(Aim of the task)
Which lines below hold the word "deploy"? Report each one.

(Records contained in a dataset)
■ ■ ■

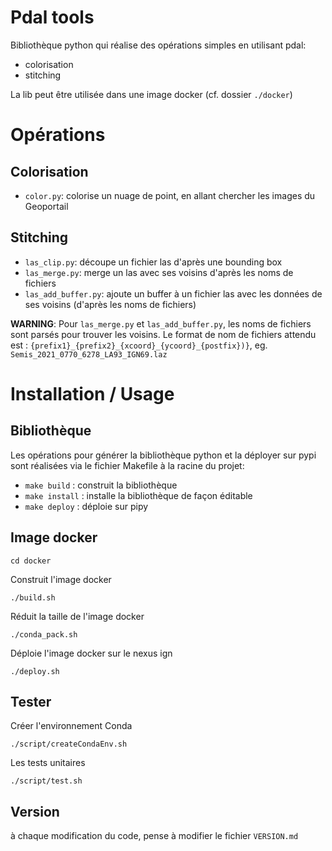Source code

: # Pdal tools

Bibliothèque python qui réalise des opérations simples en utilisant pdal:
* colorisation
* stitching

La lib peut être utilisée dans une image docker (cf. dossier `./docker`)

# Opérations
## Colorisation

* `color.py`: colorise un nuage de point, en allant chercher les images du Geoportail

## Stitching

* `las_clip.py`: découpe un fichier las d'après une bounding box
* `las_merge.py`: merge un las avec ses voisins d'après les noms de fichiers
* `las_add_buffer.py`: ajoute un buffer à un fichier las avec les données de ses voisins (d'après les noms de fichiers)

**WARNING**: Pour `las_merge.py` et `las_add_buffer.py`, les noms de fichiers sont parsés pour trouver les voisins.
Le format de nom de fichiers attendu est : `{prefix1}_{prefix2}_{xcoord}_{ycoord}_{postfix})}`, eg. `Semis_2021_0770_6278_LA93_IGN69.laz`

# Installation / Usage

## Bibliothèque

Les opérations pour générer la bibliothèque python et la déployer sur pypi sont réalisées via le fichier Makefile à la racine du projet:
* `make build` : construit la bibliothèque
* `make install` : installe la bibliothèque de façon éditable
* `make deploy` : déploie sur pipy

## Image docker

`cd docker`

Construit l'image docker

`./build.sh`

Réduit la taille de l'image docker

`./conda_pack.sh`

Déploie l'image docker sur le nexus ign

`./deploy.sh`

## Tester

Créer l'environnement Conda

`./script/createCondaEnv.sh`

Les tests unitaires

`./script/test.sh`


## Version

à chaque modification du code, pense à modifier le fichier `VERSION.md`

■ ■ ■

(Task output)
* `make deploy` : déploie sur pipy
`./deploy.sh`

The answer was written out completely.